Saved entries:
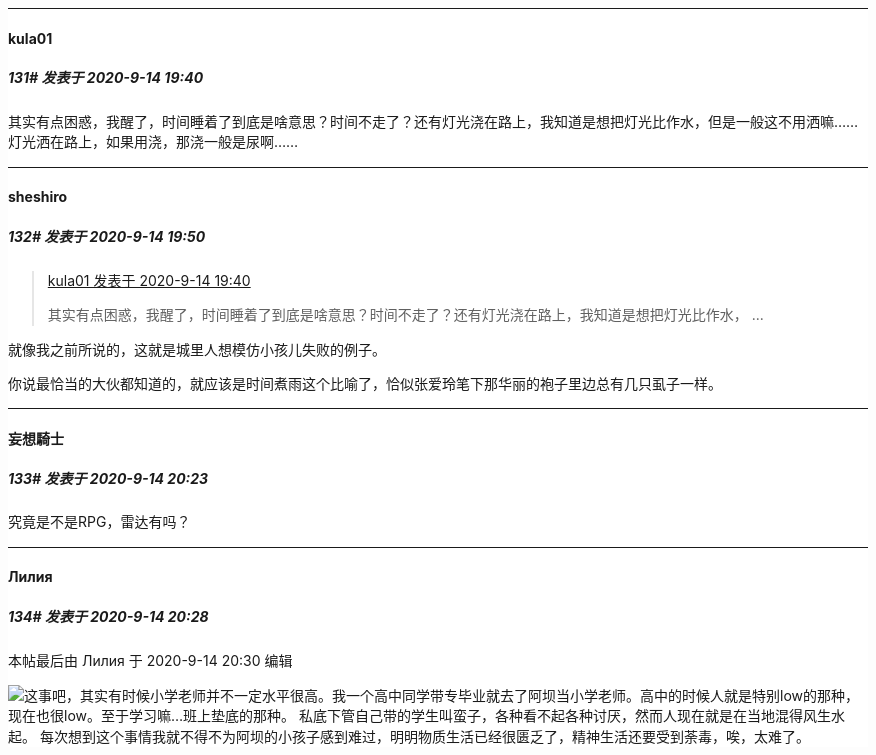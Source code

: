 

*****

####  kula01  
##### 131#       发表于 2020-9-14 19:40




其实有点困惑，我醒了，时间睡着了到底是啥意思？时间不走了？还有灯光浇在路上，我知道是想把灯光比作水，但是一般这不用洒嘛……灯光洒在路上，如果用浇，那浇一般是尿啊……







*****

####  sheshiro  
##### 132#       发表于 2020-9-14 19:50



<blockquote><a href="httphttps://bbs.saraba1st.com/2b/forum.php?mod=redirect&amp;goto=findpost&amp;pid=48735676&amp;ptid=1959825" target="_blank">kula01 发表于 2020-9-14 19:40</a>

其实有点困惑，我醒了，时间睡着了到底是啥意思？时间不走了？还有灯光浇在路上，我知道是想把灯光比作水， ...</blockquote>
就像我之前所说的，这就是城里人想模仿小孩儿失败的例子。

你说最恰当的大伙都知道的，就应该是时间煮雨这个比喻了，恰似张爱玲笔下那华丽的袍子里边总有几只虱子一样。







*****

####  妄想騎士  
##### 133#       发表于 2020-9-14 20:23




究竟是不是RPG，雷达有吗？







*****

####  Лилия  
##### 134#       发表于 2020-9-14 20:28



 本帖最后由 Лилия 于 2020-9-14 20:30 编辑 

<img src="https://static.saraba1st.com/image/smiley/face2017/068.png" referrerpolicy="no-referrer">这事吧，其实有时候小学老师并不一定水平很高。我一个高中同学带专毕业就去了阿坝当小学老师。高中的时候人就是特别low的那种，现在也很low。至于学习嘛…班上垫底的那种。
私底下管自己带的学生叫蛮子，各种看不起各种讨厌，然而人现在就是在当地混得风生水起。
每次想到这个事情我就不得不为阿坝的小孩子感到难过，明明物质生活已经很匮乏了，精神生活还要受到荼毒，唉，太难了。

**WHAT THIS TASK INVOLVES**
Return all records exactly; no pictures.

**SOLUTION FOR THIS EXERCISE**
Source code

: 

*****

####  kula01  
##### 131#       发表于 2020-9-14 19:40




其实有点困惑，我醒了，时间睡着了到底是啥意思？时间不走了？还有灯光浇在路上，我知道是想把灯光比作水，但是一般这不用洒嘛……灯光洒在路上，如果用浇，那浇一般是尿啊……







*****

####  sheshiro  
##### 132#       发表于 2020-9-14 19:50



<blockquote><a href="httphttps://bbs.saraba1st.com/2b/forum.php?mod=redirect&amp;goto=findpost&amp;pid=48735676&amp;ptid=1959825" target="_blank">kula01 发表于 2020-9-14 19:40</a>

其实有点困惑，我醒了，时间睡着了到底是啥意思？时间不走了？还有灯光浇在路上，我知道是想把灯光比作水， ...</blockquote>
就像我之前所说的，这就是城里人想模仿小孩儿失败的例子。

你说最恰当的大伙都知道的，就应该是时间煮雨这个比喻了，恰似张爱玲笔下那华丽的袍子里边总有几只虱子一样。







*****

####  妄想騎士  
##### 133#       发表于 2020-9-14 20:23




究竟是不是RPG，雷达有吗？







*****

####  Лилия  
##### 134#       发表于 2020-9-14 20:28



 本帖最后由 Лилия 于 2020-9-14 20:30 编辑 

<img src="https://static.saraba1st.com/image/smiley/face2017/068.png" referrerpolicy="no-referrer">这事吧，其实有时候小学老师并不一定水平很高。我一个高中同学带专毕业就去了阿坝当小学老师。高中的时候人就是特别low的那种，现在也很low。至于学习嘛…班上垫底的那种。
私底下管自己带的学生叫蛮子，各种看不起各种讨厌，然而人现在就是在当地混得风生水起。
每次想到这个事情我就不得不为阿坝的小孩子感到难过，明明物质生活已经很匮乏了，精神生活还要受到荼毒，唉，太难了。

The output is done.